Il deposito di mine che i tedeschi avevano spostato da Pesaro a Montecchio è esploso. Sono stati i partigiani. Lo avevano promesso. E avevano anche detto: “Vi avviseremo”. “I tedeschi lo avevano messo lì perché tanto c’era la gente e non lo avrebbero fatto esplodere”, spiega Ricci a 70 anni di distanza. Ma bisognava distruggerlo lo stesso o l’avanzata degli inglesi sarebbe stata molto più lenta. Quelle mine avrebbero fatto saltare i cingoli dei loro carri armati. “La guerra è così”, sentenzia Ricci.
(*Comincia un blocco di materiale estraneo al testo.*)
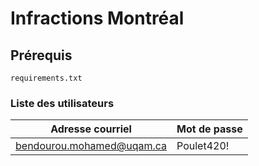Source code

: # Infractions Montréal

## Prérequis
`requirements.txt`

### Liste des utilisateurs
| Adresse courriel          | Mot de passe |
|---------------------------|--------------|
| bendourou.mohamed@uqam.ca | Poulet420!   |

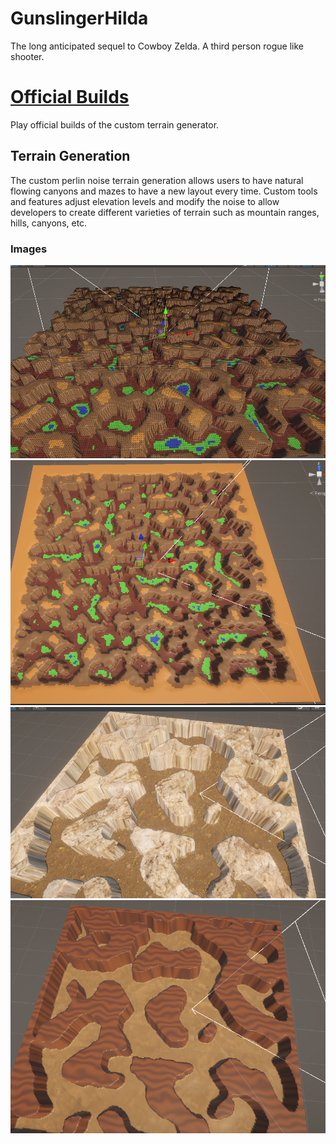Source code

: # GunslingerHilda
 The long anticipated sequel to Cowboy Zelda. A third person rogue like shooter.

# [Official Builds](https://emergencyplayer.itch.io/gunslinger-hilda)
Play official builds of the custom terrain generator.

## Terrain Generation
The custom perlin noise terrain generation allows users to have natural flowing canyons and mazes to have a new layout every time.
Custom tools and features adjust elevation levels and modify the noise to allow developers to create different varieties of terrain such as mountain ranges, hills, canyons, etc.
### Images
![Terrain Generation Iteration 1](https://github.com/LaurenceTimothyMGarcia/GunslingerHilda/blob/main/Assets/Images/Terrain%20Generator%20Iteration%201.png)
![Terrain Generation Iteration 2](https://github.com/LaurenceTimothyMGarcia/GunslingerHilda/blob/main/Assets/Images/Terrain%20Generator%20Iteration%202.png)
![Terrain Generation Iteration 3](https://github.com/LaurenceTimothyMGarcia/GunslingerHilda/blob/main/Assets/Images/Terrain%20Generator%20Iteration%203.png)
![Terrain Generation Iteration 4](https://github.com/LaurenceTimothyMGarcia/GunslingerHilda/blob/main/Assets/Images/Terrain%20Generator%20Iteration%204.png)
Placido Gulino, il prigioniero venuto dal sud, il piantone del deposito, corre da una parte all’altra del paese. “Via, via, andate via”, grida. Qualcuno lo ascolta e scappa a gambe levate. Altri non gli danno retta: “È un mese che ci dite che scoppia tutto, non vi crediamo più”. Gulino muore insieme a trenta montecchiesi; quelli che lo hanno ascoltato, tanti, si salvano. Il fratello e la sorella di Gino Ricci scappano da casa in mutande. Poi Gino scava e scava: i suoi genitori sono sotto le macerie. Li trova abbracciati nel letto.
(Le immagini storiche sono state gentilmente messe a disposizione dall’archivio della Biblioteca Bobbato di Pesaro e da Cristina Ortolani)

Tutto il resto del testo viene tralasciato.